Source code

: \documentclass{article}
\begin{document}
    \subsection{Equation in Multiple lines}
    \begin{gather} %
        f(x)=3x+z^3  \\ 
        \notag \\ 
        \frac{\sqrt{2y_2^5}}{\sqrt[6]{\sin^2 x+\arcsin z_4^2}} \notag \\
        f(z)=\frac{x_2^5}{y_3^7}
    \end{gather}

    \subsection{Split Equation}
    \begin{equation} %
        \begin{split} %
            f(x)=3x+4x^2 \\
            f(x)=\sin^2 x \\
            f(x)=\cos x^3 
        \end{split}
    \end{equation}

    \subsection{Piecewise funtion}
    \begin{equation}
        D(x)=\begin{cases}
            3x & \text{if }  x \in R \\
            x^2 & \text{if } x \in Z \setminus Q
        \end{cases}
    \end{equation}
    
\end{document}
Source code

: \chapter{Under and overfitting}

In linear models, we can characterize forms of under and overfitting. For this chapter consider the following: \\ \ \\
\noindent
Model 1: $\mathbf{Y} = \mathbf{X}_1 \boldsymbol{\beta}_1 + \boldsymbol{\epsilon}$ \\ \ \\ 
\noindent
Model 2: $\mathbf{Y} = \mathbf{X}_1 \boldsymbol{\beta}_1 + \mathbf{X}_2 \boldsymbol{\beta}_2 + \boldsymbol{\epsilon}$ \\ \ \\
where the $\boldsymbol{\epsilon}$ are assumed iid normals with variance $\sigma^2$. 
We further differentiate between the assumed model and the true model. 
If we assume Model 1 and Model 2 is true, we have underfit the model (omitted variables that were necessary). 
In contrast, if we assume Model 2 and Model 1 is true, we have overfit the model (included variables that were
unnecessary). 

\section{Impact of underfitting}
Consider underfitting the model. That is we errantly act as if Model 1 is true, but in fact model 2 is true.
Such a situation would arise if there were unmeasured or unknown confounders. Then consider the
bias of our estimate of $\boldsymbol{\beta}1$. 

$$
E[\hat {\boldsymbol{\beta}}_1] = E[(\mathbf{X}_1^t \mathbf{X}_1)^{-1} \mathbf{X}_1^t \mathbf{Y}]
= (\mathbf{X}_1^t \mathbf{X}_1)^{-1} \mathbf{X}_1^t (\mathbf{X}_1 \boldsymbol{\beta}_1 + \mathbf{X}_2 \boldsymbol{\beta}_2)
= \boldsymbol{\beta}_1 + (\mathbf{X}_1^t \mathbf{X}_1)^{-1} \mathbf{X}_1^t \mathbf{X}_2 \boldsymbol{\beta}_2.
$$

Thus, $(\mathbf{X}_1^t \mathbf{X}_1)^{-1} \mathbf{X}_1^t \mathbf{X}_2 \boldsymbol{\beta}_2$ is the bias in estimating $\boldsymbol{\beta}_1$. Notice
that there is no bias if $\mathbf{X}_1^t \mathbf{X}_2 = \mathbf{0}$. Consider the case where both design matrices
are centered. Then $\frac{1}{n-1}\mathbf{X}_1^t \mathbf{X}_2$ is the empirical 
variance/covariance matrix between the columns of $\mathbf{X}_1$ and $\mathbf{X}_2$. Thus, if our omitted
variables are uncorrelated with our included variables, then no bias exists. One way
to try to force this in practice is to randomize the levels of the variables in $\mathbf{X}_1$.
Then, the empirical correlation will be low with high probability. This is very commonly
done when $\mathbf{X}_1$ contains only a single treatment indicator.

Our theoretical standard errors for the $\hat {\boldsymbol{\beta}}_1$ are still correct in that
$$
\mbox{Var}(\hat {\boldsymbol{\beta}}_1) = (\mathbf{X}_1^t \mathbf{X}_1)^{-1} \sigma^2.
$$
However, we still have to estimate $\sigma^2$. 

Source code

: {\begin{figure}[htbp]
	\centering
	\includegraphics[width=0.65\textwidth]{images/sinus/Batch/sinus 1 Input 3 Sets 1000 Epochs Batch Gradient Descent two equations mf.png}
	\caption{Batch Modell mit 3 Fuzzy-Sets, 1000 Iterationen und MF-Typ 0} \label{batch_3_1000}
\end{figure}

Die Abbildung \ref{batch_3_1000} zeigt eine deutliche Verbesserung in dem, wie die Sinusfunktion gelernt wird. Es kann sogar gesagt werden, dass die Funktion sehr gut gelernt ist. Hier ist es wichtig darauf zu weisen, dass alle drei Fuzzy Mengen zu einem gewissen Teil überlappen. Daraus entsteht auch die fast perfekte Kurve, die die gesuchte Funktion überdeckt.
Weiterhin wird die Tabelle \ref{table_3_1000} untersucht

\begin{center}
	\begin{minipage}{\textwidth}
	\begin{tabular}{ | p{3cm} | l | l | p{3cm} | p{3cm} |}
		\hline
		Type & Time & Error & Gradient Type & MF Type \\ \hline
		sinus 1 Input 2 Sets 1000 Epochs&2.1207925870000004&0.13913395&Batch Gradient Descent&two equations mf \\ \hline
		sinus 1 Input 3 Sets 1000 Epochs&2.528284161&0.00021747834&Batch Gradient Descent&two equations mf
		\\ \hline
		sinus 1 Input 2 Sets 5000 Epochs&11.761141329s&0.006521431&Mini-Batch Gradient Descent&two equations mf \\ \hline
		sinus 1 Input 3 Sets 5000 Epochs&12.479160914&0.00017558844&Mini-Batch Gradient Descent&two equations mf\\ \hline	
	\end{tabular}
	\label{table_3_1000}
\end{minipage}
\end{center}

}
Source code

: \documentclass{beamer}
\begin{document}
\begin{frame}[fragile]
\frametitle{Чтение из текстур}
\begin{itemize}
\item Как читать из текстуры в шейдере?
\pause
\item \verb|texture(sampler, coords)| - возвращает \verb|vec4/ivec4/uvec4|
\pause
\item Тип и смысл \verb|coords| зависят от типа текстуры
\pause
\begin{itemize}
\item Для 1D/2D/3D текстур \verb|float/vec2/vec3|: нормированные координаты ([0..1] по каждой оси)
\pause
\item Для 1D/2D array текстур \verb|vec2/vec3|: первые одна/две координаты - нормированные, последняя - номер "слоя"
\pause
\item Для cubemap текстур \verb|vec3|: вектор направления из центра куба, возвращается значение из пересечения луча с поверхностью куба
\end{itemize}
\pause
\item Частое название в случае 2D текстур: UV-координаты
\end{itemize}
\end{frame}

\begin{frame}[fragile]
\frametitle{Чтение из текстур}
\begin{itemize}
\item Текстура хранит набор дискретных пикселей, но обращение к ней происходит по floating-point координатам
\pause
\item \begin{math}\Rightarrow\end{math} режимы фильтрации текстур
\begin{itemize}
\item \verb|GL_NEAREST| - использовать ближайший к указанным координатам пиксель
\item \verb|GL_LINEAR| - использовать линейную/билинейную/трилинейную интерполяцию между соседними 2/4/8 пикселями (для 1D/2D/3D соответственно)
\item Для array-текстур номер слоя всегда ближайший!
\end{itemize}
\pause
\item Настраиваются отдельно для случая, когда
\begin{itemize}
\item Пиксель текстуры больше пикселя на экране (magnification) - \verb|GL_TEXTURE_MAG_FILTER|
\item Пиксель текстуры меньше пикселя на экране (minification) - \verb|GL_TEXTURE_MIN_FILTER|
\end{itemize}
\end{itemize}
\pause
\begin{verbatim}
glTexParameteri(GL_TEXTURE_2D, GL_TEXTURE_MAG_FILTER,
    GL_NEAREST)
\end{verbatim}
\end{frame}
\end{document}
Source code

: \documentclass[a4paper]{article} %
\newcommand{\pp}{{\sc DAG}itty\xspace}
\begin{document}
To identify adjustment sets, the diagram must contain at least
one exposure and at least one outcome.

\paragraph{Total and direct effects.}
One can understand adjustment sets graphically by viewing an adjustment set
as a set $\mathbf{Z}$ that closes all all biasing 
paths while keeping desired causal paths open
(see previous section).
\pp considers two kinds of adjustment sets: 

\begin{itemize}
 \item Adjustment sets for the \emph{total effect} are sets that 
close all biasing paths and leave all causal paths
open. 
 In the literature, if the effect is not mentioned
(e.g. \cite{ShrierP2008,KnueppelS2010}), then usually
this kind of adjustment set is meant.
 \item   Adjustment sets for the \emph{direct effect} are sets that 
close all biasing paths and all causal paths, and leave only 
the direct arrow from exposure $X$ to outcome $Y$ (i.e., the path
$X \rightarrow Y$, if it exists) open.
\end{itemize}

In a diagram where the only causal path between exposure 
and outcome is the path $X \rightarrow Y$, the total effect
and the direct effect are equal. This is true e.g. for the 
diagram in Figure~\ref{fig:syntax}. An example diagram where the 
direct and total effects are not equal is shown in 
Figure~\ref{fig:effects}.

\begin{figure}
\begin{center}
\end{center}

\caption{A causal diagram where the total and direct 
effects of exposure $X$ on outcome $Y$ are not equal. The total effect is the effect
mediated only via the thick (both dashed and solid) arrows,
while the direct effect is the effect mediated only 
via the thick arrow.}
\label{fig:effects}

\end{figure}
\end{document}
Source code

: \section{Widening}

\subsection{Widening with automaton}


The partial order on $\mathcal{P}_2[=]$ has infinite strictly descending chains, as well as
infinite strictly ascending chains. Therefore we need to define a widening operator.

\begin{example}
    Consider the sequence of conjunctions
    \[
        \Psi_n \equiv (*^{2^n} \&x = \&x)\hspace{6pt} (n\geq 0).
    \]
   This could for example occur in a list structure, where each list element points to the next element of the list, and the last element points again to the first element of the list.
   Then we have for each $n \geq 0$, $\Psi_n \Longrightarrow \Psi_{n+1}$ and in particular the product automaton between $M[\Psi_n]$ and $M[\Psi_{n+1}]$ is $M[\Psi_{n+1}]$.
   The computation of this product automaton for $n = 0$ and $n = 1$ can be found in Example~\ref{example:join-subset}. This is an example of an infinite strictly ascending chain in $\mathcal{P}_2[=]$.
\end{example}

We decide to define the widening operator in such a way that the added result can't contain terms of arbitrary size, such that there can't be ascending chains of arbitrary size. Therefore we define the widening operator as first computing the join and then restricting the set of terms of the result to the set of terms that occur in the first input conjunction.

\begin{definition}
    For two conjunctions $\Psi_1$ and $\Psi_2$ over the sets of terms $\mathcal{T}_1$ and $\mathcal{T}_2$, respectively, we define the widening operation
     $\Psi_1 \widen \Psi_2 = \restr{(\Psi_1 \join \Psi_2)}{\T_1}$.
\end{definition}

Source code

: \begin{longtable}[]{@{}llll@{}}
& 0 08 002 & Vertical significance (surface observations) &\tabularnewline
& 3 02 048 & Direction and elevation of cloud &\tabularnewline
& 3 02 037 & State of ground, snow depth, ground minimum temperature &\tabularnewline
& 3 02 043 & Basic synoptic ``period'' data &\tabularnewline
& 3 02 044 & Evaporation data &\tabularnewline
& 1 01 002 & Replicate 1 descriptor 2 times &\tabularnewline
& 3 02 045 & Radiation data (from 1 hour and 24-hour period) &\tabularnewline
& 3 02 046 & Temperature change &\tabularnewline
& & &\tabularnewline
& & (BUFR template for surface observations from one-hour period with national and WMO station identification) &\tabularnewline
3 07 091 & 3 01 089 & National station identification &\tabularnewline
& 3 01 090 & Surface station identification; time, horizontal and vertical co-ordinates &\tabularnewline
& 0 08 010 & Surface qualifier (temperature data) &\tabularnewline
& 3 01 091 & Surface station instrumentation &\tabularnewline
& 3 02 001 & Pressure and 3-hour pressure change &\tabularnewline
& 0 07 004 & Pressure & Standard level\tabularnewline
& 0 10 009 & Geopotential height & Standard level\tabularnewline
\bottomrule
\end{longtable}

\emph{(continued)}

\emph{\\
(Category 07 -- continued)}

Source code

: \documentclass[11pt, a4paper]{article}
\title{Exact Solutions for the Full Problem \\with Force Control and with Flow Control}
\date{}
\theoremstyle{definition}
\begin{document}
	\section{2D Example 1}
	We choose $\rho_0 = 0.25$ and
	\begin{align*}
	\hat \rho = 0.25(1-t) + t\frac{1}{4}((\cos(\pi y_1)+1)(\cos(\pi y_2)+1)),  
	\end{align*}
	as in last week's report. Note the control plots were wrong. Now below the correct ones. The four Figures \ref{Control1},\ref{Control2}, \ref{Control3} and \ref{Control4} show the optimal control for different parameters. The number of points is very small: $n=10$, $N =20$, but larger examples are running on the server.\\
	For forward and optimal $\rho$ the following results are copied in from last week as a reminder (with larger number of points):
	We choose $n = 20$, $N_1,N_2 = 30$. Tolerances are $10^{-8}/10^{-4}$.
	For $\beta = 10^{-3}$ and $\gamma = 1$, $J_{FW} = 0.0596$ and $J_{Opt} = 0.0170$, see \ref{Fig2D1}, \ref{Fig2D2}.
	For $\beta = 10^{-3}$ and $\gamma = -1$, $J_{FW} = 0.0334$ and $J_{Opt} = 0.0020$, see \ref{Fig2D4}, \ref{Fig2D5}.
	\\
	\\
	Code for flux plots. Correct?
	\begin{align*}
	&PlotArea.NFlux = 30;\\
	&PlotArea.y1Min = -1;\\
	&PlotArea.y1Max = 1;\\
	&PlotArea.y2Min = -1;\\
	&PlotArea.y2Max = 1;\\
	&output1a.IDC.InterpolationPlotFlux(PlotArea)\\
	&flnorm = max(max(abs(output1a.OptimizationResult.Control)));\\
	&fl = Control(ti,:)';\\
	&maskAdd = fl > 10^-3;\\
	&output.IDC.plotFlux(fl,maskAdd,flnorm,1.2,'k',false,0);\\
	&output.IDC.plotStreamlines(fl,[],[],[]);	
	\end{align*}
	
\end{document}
════════════════════
> [Activity] Take from the entries every line that has the string "Epochs".

> [Your solution]
	\includegraphics[width=0.65\textwidth]{images/sinus/Batch/sinus 1 Input 3 Sets 1000 Epochs Batch Gradient Descent two equations mf.png}
		sinus 1 Input 2 Sets 1000 Epochs&2.1207925870000004&0.13913395&Batch Gradient Descent&two equations mf \\ \hline
		sinus 1 Input 3 Sets 1000 Epochs&2.528284161&0.00021747834&Batch Gradient Descent&two equations mf
		sinus 1 Input 2 Sets 5000 Epochs&11.761141329s&0.006521431&Mini-Batch Gradient Descent&two equations mf \\ \hline
		sinus 1 Input 3 Sets 5000 Epochs&12.479160914&0.00017558844&Mini-Batch Gradient Descent&two equations mf\\ \hline	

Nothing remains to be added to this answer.